“Cook,” said Elfrida, on a sudden impulse, “can you keep a secret?”
“Can’t I?” said the cook. “Haven’t I kept the secret of how furmety’s made, and Bakewell pies and all? There’s no furmety to hold a candle to mine in this country, as well you know.”
“We don’t know anything,” said Elfrida; “that’s just it. And we daren’t let granny know how much we don’t know. Something’s happened to us, so that we can’t remember anything that happened more than an hour ago.”

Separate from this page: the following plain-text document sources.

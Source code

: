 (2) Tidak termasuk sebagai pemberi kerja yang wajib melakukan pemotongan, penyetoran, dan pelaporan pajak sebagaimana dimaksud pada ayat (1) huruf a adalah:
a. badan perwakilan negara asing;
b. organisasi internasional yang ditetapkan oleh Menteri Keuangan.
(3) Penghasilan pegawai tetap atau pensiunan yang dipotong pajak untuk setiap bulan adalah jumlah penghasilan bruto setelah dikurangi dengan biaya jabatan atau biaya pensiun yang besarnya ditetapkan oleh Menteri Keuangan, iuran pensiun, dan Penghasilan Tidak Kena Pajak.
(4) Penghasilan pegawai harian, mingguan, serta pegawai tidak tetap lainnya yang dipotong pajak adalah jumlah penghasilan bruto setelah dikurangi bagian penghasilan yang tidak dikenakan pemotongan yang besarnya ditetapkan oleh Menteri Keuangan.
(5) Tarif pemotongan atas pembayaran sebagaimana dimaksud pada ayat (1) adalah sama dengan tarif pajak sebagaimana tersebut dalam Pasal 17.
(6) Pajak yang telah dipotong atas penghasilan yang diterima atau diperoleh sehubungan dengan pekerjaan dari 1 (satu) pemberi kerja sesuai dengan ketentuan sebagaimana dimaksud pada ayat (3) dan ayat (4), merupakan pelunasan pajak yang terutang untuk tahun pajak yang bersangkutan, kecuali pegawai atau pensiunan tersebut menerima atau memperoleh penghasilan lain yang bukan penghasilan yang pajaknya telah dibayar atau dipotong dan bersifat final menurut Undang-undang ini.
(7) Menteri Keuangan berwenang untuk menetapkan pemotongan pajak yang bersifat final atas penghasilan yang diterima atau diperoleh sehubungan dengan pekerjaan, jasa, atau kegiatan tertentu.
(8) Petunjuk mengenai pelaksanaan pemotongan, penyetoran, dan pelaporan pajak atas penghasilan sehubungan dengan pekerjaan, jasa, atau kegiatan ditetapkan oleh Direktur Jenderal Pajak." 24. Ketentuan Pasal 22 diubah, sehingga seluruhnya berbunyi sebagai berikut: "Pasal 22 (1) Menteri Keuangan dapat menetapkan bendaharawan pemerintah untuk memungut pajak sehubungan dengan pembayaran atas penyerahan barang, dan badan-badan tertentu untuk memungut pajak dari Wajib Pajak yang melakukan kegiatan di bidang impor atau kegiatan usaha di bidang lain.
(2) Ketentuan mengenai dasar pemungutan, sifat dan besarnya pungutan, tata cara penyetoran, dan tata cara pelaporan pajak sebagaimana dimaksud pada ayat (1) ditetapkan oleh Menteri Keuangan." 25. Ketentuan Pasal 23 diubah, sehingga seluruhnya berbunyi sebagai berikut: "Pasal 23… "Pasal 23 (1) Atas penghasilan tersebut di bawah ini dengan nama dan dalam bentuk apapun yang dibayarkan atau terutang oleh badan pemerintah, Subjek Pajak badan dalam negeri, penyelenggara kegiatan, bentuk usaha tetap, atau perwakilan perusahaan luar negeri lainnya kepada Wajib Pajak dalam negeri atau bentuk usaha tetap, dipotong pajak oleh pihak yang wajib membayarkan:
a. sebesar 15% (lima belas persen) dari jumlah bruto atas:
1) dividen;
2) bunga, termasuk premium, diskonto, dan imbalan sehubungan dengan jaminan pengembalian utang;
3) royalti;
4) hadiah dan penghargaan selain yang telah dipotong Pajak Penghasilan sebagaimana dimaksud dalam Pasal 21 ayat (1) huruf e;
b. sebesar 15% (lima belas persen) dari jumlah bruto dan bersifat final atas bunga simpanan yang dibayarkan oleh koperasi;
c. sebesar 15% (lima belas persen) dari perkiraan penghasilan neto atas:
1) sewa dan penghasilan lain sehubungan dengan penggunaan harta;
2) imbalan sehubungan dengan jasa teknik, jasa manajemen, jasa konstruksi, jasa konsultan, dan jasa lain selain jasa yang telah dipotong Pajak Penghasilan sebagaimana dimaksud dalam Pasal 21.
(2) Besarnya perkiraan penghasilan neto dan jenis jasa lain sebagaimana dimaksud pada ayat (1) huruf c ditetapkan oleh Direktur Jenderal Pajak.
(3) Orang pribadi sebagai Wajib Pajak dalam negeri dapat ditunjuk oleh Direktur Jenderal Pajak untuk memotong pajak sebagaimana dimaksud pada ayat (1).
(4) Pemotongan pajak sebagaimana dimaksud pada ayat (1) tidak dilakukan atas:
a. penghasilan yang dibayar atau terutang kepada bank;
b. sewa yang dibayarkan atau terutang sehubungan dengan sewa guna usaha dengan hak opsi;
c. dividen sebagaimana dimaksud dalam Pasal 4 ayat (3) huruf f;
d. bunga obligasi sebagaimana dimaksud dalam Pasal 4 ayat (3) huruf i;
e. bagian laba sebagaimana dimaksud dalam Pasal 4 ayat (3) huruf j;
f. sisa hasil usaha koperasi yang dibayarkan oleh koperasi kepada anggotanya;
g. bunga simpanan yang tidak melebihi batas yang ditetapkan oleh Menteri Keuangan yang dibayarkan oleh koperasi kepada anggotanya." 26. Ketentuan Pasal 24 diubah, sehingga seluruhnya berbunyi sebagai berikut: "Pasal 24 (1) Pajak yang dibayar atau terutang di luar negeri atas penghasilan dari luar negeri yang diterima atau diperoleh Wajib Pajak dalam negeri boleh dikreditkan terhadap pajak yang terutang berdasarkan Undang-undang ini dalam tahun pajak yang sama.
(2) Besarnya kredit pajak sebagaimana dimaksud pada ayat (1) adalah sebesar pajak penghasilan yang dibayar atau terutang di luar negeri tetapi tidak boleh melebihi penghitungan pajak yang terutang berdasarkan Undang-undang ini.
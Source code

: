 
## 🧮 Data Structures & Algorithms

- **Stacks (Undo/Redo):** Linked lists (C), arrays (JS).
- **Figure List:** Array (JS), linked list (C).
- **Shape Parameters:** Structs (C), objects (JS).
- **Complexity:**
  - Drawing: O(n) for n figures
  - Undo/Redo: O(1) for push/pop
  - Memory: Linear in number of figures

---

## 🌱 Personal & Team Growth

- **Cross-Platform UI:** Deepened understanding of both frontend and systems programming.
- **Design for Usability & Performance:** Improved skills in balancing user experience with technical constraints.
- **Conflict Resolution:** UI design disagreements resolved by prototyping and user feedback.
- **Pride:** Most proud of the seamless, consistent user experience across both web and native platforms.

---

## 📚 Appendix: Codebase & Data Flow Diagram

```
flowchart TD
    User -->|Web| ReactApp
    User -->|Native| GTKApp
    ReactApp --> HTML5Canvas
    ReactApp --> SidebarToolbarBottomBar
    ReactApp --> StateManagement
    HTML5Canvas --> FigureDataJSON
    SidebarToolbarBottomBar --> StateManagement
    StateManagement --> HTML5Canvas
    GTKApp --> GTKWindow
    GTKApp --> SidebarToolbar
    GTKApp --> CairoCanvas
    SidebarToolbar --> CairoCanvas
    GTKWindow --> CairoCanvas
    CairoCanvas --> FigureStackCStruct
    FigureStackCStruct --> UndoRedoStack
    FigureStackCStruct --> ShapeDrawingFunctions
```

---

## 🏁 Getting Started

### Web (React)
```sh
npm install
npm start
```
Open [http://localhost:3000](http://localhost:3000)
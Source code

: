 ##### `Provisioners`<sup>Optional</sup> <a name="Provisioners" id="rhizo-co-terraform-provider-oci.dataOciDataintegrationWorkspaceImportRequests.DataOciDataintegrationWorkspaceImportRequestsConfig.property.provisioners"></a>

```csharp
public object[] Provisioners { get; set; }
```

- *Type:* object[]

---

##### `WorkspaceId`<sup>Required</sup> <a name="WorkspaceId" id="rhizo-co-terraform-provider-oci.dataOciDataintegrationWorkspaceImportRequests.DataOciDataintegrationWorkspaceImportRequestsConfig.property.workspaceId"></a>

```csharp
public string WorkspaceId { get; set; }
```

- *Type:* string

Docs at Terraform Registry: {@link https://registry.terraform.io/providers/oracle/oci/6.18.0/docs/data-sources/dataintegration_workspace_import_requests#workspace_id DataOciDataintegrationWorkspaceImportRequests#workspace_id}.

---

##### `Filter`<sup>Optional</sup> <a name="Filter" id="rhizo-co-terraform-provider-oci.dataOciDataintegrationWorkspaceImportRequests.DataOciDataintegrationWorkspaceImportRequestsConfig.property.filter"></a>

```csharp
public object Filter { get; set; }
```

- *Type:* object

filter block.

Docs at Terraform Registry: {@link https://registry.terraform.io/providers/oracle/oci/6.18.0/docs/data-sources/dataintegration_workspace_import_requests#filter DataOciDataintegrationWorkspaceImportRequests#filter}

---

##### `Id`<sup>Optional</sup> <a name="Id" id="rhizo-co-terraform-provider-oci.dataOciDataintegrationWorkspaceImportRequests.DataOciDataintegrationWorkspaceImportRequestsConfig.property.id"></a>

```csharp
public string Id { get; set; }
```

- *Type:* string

“Bless me,” said the cook, “don’t you remember old cookie giving you the baked apple-dumplings when you were sent to bed without your suppers a week come Thursday?”
“No,” said Elfrida; “but I’m sure you did. Only what are we to do?”
“You’re not deceiving poor cookie, are you now, like you did about the French soldiers being hid in the windmill, upsetting all the village like you did?”
“No; it’s true—it’s dreadfully true. You’ll have to help us. We don’t remember anything, either of us.”
The cook sat down heavily in a polished arm-chair with a patchwork cushion.
“She’s overlooked you. There’s not a doubt about it. You’re bewitched. Oh, my pretty little dears, that ever I should see the day——”
The cook’s fat, jolly face twisted and puckered in a way with which each child was familiar in the face of the other.